Coder Social home page Coder Social logo

bitey's Introduction

Bitey - Bitcode Import Tool

Import LLVM bitcode directly into Python and use it as an extension module.

Warning

THIS IS PROOF-OF-CONCEPT SOFTWARE THAT DESPITE ITS CUTE NAME, MIGHT ACTUALLY BITE YOUR ENTIRE LEG OFF. USE AT YOUR OWN RISK!

Requirements

You'll need to have a pretty complete LLVM development environment installed on your machine. Bitey has been developed using LLVM/Clang-3.1. You might need to install it yourself.

In addition, you need to install the llvm-py extension. Get it at at http://www.llvmpy.org.

Bitey is unlikely to work with any older version of LLVM or the llvm-py extension--especially preinstalled versions distributed with your operating system. You need to be using bleeding-edge modern versions of these libraries.

Example and Basic Tutorial

First, you need some C code.
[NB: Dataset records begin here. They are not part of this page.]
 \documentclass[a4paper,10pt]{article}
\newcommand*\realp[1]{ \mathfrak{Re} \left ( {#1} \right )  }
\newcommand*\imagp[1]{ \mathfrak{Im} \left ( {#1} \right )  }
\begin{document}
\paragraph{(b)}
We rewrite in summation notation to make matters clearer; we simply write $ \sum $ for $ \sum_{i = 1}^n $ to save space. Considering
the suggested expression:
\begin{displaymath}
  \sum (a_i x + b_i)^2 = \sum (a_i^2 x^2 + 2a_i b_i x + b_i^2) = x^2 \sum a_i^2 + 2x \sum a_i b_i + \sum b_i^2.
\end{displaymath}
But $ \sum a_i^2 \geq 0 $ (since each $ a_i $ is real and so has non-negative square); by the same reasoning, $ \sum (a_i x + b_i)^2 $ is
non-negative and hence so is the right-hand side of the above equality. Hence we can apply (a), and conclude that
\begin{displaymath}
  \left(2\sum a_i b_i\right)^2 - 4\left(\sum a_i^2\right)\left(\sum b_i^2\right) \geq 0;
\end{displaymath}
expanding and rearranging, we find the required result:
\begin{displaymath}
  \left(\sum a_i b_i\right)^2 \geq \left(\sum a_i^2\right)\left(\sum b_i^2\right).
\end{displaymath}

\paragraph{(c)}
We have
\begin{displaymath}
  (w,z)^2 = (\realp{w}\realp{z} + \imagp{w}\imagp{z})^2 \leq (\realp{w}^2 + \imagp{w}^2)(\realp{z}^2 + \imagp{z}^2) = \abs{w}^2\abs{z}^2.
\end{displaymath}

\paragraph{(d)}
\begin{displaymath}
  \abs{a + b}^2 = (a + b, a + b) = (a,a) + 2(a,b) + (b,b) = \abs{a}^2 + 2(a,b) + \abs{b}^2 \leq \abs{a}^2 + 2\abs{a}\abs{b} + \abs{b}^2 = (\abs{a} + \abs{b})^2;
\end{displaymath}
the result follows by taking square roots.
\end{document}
Something important like computing a fibonacci number:

/* fib.c */
int fib(int n) {
    if (n < 3) {
       return 1;
    } else {
       return fib(n-1) + fib(n-2);
    }
}

Now, compile it into LLVM bitcode using clang:

bash % clang -emit-llvm -c fib.c

This makes an object file fib.o as usual--only the .o file contains LLVM bitcode. Now, just import it into Python:

>>> import bitey
>>> import fib
>>> fib.fib(38)
39088169
>>>

Yes, that's it. Bitey does not use the C compiler, the linker, or the dynamic loader. You don't write wrapper functions either. Write normal C, compile it with clang, and import it. Done.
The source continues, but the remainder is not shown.